AVAILABLE RECORDS START

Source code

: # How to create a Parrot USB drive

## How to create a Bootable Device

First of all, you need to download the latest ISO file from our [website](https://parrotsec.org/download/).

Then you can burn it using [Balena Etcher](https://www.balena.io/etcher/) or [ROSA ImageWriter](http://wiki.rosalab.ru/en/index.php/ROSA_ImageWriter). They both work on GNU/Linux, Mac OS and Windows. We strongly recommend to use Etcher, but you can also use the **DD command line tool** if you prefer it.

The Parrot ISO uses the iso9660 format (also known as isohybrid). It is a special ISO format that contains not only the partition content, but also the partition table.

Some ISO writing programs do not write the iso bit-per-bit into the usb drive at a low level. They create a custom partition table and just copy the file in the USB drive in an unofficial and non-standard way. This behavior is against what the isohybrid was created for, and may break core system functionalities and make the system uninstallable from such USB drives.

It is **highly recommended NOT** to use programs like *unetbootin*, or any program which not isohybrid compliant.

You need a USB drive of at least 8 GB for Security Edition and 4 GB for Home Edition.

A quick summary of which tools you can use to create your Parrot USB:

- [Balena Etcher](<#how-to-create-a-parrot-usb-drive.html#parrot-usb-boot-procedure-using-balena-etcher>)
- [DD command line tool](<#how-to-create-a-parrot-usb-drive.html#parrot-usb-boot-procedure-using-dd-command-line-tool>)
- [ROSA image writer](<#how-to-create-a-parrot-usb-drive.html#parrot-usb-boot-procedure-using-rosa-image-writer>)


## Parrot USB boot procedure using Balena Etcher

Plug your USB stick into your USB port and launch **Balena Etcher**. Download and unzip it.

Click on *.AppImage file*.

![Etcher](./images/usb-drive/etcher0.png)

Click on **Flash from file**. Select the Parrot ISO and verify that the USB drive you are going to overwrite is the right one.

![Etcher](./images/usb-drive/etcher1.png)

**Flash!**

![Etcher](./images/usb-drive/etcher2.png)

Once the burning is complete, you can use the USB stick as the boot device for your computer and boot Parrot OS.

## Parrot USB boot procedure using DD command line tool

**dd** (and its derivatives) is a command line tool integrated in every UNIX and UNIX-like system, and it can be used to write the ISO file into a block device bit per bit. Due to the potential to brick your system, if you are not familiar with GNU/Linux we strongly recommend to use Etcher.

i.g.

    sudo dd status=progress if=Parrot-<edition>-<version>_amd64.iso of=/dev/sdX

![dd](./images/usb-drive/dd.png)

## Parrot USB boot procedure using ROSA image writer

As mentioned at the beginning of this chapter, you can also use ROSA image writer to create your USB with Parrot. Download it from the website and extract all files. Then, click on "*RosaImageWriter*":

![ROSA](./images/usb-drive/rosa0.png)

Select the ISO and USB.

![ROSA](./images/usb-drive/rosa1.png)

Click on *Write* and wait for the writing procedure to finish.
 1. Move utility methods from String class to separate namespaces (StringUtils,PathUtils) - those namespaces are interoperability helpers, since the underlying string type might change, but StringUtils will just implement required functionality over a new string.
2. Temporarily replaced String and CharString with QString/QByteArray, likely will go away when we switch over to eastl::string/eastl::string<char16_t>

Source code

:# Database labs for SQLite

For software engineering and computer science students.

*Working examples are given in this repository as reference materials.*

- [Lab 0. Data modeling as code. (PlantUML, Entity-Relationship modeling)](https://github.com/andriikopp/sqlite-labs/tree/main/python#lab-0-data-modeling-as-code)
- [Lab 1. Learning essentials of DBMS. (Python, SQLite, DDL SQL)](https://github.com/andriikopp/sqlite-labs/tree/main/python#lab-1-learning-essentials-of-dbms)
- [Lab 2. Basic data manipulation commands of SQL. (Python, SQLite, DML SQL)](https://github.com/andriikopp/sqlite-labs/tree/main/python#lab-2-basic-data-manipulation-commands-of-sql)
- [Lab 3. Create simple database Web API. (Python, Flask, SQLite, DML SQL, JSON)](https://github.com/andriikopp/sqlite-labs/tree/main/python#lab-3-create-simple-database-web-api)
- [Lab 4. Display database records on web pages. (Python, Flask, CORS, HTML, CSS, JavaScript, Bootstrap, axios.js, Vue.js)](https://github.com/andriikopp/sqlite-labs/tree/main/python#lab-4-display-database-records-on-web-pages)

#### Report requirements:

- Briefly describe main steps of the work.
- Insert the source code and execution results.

AVAILABLE RECORDS END

- PROBLEM DESCRIPTION -
Repeat every record above exactly as it appears.

- ANSWER SECTION -
Source code

: # How to create a Parrot USB drive

## How to create a Bootable Device

First of all, you need to download the latest ISO file from our [website](https://parrotsec.org/download/).

Then you can burn it using [Balena Etcher](https://www.balena.io/etcher/) or [ROSA ImageWriter](http://wiki.rosalab.ru/en/index.php/ROSA_ImageWriter). They both work on GNU/Linux, Mac OS and Windows. We strongly recommend to use Etcher, but you can also use the **DD command line tool** if you prefer it.

The Parrot ISO uses the iso9660 format (also known as isohybrid). It is a special ISO format that contains not only the partition content, but also the partition table.

Some ISO writing programs do not write the iso bit-per-bit into the usb drive at a low level. They create a custom partition table and just copy the file in the USB drive in an unofficial and non-standard way. This behavior is against what the isohybrid was created for, and may break core system functionalities and make the system uninstallable from such USB drives.

It is **highly recommended NOT** to use programs like *unetbootin*, or any program which not isohybrid compliant.

You need a USB drive of at least 8 GB for Security Edition and 4 GB for Home Edition.

A quick summary of which tools you can use to create your Parrot USB:

- [Balena Etcher](<#how-to-create-a-parrot-usb-drive.html#parrot-usb-boot-procedure-using-balena-etcher>)
- [DD command line tool](<#how-to-create-a-parrot-usb-drive.html#parrot-usb-boot-procedure-using-dd-command-line-tool>)
- [ROSA image writer](<#how-to-create-a-parrot-usb-drive.html#parrot-usb-boot-procedure-using-rosa-image-writer>)


## Parrot USB boot procedure using Balena Etcher

Plug your USB stick into your USB port and launch **Balena Etcher**. Download and unzip it.

Click on *.AppImage file*.

![Etcher](./images/usb-drive/etcher0.png)

Click on **Flash from file**. Select the Parrot ISO and verify that the USB drive you are going to overwrite is the right one.

![Etcher](./images/usb-drive/etcher1.png)

**Flash!**

![Etcher](./images/usb-drive/etcher2.png)

Once the burning is complete, you can use the USB stick as the boot device for your computer and boot Parrot OS.

## Parrot USB boot procedure using DD command line tool

**dd** (and its derivatives) is a command line tool integrated in every UNIX and UNIX-like system, and it can be used to write the ISO file into a block device bit per bit. Due to the potential to brick your system, if you are not familiar with GNU/Linux we strongly recommend to use Etcher.

i.g.

    sudo dd status=progress if=Parrot-<edition>-<version>_amd64.iso of=/dev/sdX

![dd](./images/usb-drive/dd.png)

## Parrot USB boot procedure using ROSA image writer

As mentioned at the beginning of this chapter, you can also use ROSA image writer to create your USB with Parrot. Download it from the website and extract all files. Then, click on "*RosaImageWriter*":

![ROSA](./images/usb-drive/rosa0.png)

Select the ISO and USB.

![ROSA](./images/usb-drive/rosa1.png)

Click on *Write* and wait for the writing procedure to finish.
 1. Move utility methods from String class to separate namespaces (StringUtils,PathUtils) - those namespaces are interoperability helpers, since the underlying string type might change, but StringUtils will just implement required functionality over a new string.
2. Temporarily replaced String and CharString with QString/QByteArray, likely will go away when we switch over to eastl::string/eastl::string<char16_t>

Source code

:# Database labs for SQLite

For software engineering and computer science students.

*Working examples are given in this repository as reference materials.*

- [Lab 0. Data modeling as code. (PlantUML, Entity-Relationship modeling)](https://github.com/andriikopp/sqlite-labs/tree/main/python#lab-0-data-modeling-as-code)
- [Lab 1. Learning essentials of DBMS. (Python, SQLite, DDL SQL)](https://github.com/andriikopp/sqlite-labs/tree/main/python#lab-1-learning-essentials-of-dbms)
- [Lab 2. Basic data manipulation commands of SQL. (Python, SQLite, DML SQL)](https://github.com/andriikopp/sqlite-labs/tree/main/python#lab-2-basic-data-manipulation-commands-of-sql)
- [Lab 3. Create simple database Web API. (Python, Flask, SQLite, DML SQL, JSON)](https://github.com/andriikopp/sqlite-labs/tree/main/python#lab-3-create-simple-database-web-api)
- [Lab 4. Display database records on web pages. (Python, Flask, CORS, HTML, CSS, JavaScript, Bootstrap, axios.js, Vue.js)](https://github.com/andriikopp/sqlite-labs/tree/main/python#lab-4-display-database-records-on-web-pages)

#### Report requirements:

- Briefly describe main steps of the work.
- Insert the source code and execution results.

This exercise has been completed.